*** Opening RECORDS FOR THIS TASK ***

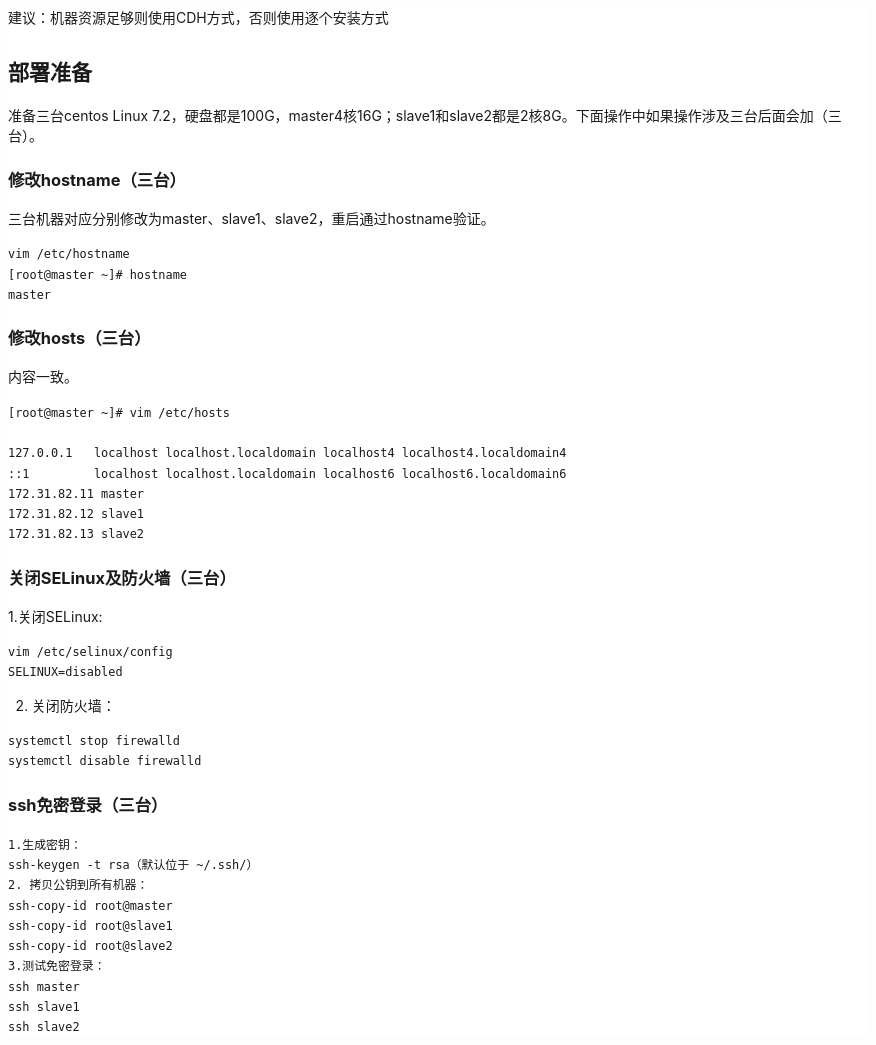建议：机器资源足够则使用CDH方式，否则使用逐个安装方式

## 部署准备

准备三台centos Linux 7.2，硬盘都是100G，master4核16G；slave1和slave2都是2核8G。下面操作中如果操作涉及三台后面会加（三台）。

### 修改hostname（三台）

三台机器对应分别修改为master、slave1、slave2，重启通过hostname验证。

```
vim /etc/hostname
[root@master ~]# hostname
master
```

### 修改hosts（三台）

内容一致。

```
[root@master ~]# vim /etc/hosts

127.0.0.1   localhost localhost.localdomain localhost4 localhost4.localdomain4
::1         localhost localhost.localdomain localhost6 localhost6.localdomain6
172.31.82.11 master
172.31.82.12 slave1
172.31.82.13 slave2
```

### 关闭SELinux及防火墙（三台）

1.关闭SELinux:  

```
vim /etc/selinux/config
SELINUX=disabled
```

2. 关闭防火墙：

```
systemctl stop firewalld
systemctl disable firewalld
```

### ssh免密登录（三台）

```
1.生成密钥：
ssh-keygen -t rsa（默认位于 ~/.ssh/）
2. 拷贝公钥到所有机器：
ssh-copy-id root@master
ssh-copy-id root@slave1
ssh-copy-id root@slave2
3.测试免密登录：
ssh master
ssh slave1
ssh slave2
```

*** Closing RECORDS FOR THIS TASK ***

● EXERCISE DIRECTIONS
Your answer must be an exact copy of the listing, minus its pictures.

● TASK OUTPUT
建议：机器资源足够则使用CDH方式，否则使用逐个安装方式

## 部署准备

准备三台centos Linux 7.2，硬盘都是100G，master4核16G；slave1和slave2都是2核8G。下面操作中如果操作涉及三台后面会加（三台）。

### 修改hostname（三台）

三台机器对应分别修改为master、slave1、slave2，重启通过hostname验证。

```
vim /etc/hostname
[root@master ~]# hostname
master
```

### 修改hosts（三台）

内容一致。

```
[root@master ~]# vim /etc/hosts

127.0.0.1   localhost localhost.localdomain localhost4 localhost4.localdomain4
::1         localhost localhost.localdomain localhost6 localhost6.localdomain6
172.31.82.11 master
172.31.82.12 slave1
172.31.82.13 slave2
```

### 关闭SELinux及防火墙（三台）

1.关闭SELinux:  

```
vim /etc/selinux/config
SELINUX=disabled
```

2. 关闭防火墙：

```
systemctl stop firewalld
systemctl disable firewalld
```

### ssh免密登录（三台）

```
1.生成密钥：
ssh-keygen -t rsa（默认位于 ~/.ssh/）
2. 拷贝公钥到所有机器：
ssh-copy-id root@master
ssh-copy-id root@slave1
ssh-copy-id root@slave2
3.测试免密登录：
ssh master
ssh slave1
ssh slave2
```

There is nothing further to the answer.